## What you have to do
Return exactly the span of lines in the following data that opens with the line containing "([Eric Bailey](https://ericwbailey.design/))" and closes with the line containing "Owlish](https://github.com/batpigandme/night-owlish)". Include nothing else.
-*-*-
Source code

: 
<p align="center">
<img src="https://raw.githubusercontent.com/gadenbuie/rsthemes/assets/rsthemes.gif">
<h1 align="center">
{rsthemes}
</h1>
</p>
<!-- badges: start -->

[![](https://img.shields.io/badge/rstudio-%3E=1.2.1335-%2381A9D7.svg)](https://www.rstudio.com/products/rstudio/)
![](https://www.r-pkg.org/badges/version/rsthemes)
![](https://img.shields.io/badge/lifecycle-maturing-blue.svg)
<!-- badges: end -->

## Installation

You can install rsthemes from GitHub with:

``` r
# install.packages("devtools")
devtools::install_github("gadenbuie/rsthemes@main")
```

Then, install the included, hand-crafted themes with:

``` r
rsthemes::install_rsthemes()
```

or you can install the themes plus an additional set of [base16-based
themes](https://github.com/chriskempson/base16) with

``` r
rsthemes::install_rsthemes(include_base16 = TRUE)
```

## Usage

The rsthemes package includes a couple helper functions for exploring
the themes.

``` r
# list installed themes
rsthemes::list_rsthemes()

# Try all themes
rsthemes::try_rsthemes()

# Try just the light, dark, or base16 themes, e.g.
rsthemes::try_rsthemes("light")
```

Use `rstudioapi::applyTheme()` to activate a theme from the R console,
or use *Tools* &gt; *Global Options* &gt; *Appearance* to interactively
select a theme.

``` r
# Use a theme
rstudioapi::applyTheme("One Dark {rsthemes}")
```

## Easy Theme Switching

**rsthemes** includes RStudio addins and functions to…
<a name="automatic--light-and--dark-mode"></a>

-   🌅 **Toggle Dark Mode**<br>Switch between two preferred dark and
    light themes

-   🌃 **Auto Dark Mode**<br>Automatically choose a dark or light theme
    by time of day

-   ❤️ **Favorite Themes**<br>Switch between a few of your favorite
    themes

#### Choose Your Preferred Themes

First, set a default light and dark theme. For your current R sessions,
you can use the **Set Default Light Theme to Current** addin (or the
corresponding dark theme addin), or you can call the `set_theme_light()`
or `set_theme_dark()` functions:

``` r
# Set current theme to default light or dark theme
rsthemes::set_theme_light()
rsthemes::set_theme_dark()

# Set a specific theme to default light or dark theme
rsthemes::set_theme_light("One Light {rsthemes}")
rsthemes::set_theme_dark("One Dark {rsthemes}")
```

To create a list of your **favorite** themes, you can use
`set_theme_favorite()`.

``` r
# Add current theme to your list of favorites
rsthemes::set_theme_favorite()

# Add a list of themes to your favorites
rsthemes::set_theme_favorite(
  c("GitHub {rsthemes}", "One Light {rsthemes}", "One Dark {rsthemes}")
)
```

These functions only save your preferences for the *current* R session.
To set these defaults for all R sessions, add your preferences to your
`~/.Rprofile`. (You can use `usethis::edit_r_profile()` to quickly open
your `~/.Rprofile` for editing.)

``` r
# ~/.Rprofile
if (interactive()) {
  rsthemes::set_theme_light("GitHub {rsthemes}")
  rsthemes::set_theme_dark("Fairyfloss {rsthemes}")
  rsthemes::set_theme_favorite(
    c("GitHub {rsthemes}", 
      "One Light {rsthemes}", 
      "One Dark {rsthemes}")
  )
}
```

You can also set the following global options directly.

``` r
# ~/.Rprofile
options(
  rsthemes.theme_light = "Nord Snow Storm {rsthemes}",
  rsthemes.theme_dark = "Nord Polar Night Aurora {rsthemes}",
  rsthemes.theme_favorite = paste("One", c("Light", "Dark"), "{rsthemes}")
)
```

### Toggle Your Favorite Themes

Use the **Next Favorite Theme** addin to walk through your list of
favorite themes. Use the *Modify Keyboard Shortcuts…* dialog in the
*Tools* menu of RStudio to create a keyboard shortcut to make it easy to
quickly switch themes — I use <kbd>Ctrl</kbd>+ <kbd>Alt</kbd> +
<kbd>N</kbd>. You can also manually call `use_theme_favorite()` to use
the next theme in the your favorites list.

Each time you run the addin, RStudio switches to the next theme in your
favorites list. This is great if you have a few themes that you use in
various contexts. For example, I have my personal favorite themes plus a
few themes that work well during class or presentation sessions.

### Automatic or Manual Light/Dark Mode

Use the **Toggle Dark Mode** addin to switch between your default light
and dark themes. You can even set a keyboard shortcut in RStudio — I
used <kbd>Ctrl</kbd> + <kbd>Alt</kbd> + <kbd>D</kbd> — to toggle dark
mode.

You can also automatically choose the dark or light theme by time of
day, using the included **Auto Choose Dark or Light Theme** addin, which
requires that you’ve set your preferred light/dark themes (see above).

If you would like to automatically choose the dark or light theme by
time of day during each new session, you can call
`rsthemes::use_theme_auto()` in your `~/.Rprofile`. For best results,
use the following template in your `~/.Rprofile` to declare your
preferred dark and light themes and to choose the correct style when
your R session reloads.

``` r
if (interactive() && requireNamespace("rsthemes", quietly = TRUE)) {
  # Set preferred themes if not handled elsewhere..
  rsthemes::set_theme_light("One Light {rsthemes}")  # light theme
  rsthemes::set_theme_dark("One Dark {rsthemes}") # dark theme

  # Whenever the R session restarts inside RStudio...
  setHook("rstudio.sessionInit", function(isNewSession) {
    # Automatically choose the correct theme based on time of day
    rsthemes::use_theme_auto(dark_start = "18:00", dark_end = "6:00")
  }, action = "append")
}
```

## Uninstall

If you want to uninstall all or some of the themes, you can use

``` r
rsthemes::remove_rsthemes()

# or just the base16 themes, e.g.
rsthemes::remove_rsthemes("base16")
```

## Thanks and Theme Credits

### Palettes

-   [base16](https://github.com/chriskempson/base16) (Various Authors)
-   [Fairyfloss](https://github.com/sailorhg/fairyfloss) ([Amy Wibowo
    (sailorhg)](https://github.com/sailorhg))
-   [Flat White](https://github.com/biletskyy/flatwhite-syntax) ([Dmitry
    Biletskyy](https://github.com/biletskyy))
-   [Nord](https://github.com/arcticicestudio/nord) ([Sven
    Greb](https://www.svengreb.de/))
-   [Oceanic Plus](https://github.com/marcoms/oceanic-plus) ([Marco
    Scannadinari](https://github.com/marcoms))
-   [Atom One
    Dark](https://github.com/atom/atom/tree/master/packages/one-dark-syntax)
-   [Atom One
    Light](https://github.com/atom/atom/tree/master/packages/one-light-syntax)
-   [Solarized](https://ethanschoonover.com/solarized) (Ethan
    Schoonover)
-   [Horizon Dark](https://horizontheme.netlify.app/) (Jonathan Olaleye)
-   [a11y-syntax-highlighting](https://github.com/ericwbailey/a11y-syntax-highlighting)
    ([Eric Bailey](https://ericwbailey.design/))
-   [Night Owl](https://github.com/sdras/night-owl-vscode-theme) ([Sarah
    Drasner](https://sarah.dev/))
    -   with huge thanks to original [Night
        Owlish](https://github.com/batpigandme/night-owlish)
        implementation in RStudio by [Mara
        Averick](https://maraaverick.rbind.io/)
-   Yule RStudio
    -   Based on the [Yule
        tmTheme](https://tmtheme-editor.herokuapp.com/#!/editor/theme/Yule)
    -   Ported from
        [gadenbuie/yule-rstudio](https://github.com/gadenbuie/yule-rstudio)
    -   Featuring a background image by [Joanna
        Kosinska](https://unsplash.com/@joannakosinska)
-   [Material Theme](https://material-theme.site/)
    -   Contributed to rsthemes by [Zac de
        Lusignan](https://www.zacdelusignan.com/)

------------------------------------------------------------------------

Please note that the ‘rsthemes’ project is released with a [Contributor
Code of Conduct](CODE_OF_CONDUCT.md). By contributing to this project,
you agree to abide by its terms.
-*-*-
## Answer section
    ([Eric Bailey](https://ericwbailey.design/))
-   [Night Owl](https://github.com/sdras/night-owl-vscode-theme) ([Sarah
    Drasner](https://sarah.dev/))
    -   with huge thanks to original [Night
        Owlish](https://github.com/batpigandme/night-owlish)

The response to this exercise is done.